## Task goal
Scan each line of the records for the word "دیسی" and extract the ones that have it.

*** Opening of Supplied material ***

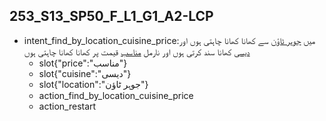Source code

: ## 253_S13_SP50_F_L1_G1_A2-LCP
* intent_find_by_location_cuisine_price:میں [جوہر ٹاؤن](location) سے کھانا کھانا چاہتی ہوں اور [دیسی](cuisine) کھانا سند کرتی ہوں اور نارمل [مناسب](price) قیمت پر کھانا کھانا چاہتی ہوں
	- slot{"price":"مناسب"}
	- slot{"cuisine":"دیسی"}
	- slot{"location":"جوہر ٹاؤن"}
	- action_find_by_location_cuisine_price
	- action_restart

*** Close of Supplied material ***

## Output
* intent_find_by_location_cuisine_price:میں [جوہر ٹاؤن](location) سے کھانا کھانا چاہتی ہوں اور [دیسی](cuisine) کھانا سند کرتی ہوں اور نارمل [مناسب](price) قیمت پر کھانا کھانا چاہتی ہوں
	- slot{"cuisine":"دیسی"}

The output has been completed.